Este fragmento (atribuido a August Schlegel), por un lado, cataloga el gusto sublime como un gusto
que se caracteriza por preferir las cosas elevadas a la segunda potencia. Ahora bien, en los ejemplos que da
vemos que no se trata solamente de un gusto por lo complicado, por enrular el rulo, digamos así, sino por lo
que ha perdido ya toda referencia al objeto, todo contacto real con la cosa, todo referente. Lo sublime parece
ser lo sin referente; el disfrute mismo de la facultad de lo suprasensible. En cierto punto, es el gusto de una
facultad de lo onanista: ¿qué es lo sublime sino el placer de la facultad de lo sublime?; el placer sublime pasa
a ser el placer del no referente; el placer de la falta de contacto con todo objeto. Si lo sublime kantiano era
informe, lo sublime romántico aspira a disfrutar de la pérdida de contacto con el objeto.

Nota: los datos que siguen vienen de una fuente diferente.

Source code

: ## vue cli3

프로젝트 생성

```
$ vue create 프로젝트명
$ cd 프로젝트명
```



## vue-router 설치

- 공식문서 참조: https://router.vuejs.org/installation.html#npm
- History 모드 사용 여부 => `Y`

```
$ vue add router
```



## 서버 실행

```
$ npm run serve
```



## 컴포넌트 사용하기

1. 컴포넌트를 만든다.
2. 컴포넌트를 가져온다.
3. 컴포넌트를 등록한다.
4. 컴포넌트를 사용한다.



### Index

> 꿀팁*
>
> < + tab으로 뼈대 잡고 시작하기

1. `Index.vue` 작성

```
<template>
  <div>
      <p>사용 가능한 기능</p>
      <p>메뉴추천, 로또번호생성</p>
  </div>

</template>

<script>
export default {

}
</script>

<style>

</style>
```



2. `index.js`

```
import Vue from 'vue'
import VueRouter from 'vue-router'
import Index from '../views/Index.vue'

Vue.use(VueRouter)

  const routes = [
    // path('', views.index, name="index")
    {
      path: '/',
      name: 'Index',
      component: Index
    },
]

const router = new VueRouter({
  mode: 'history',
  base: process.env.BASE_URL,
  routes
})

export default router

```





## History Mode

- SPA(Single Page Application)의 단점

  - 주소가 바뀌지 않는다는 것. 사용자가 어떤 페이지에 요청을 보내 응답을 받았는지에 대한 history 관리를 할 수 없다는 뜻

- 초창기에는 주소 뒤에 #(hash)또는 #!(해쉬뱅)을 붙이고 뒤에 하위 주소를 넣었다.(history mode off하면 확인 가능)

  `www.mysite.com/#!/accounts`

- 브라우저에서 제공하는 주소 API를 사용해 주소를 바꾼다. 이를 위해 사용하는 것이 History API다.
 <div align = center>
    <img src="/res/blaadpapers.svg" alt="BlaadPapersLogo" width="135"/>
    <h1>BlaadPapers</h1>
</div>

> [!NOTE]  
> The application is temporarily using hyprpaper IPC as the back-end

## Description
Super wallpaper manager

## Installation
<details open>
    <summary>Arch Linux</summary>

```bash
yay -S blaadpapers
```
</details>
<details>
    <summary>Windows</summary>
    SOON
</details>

Por otro lado, el fragmento admite que hay un gusto francés y un gusto alemán, entendidos como
antagónicos; el primero es el gusto por lo breve, el segundo por lo prolongado; el gusto francés es el gusto
por lo formal, por lo vacío, y el alemán, por lo viscoso, por lo denso. Cuando se dice de algo alemán, citando
a Borges, “es alemán en el mal sentido del término”, se alude, en parte, a lo que ya refiere el fragmento: al
gusto por lo fáustico, lo nocturno, lo complicado. Pero también hay un gusto sublime francés, que es su
contrario. Hay un sublime francés y un sublime alemán. Lo sublime romántico es, casi, lo sublime kantiano
hiperbolizado: un gusto de la facultad suprasensible por satisfacerse onanistamente a sí misma.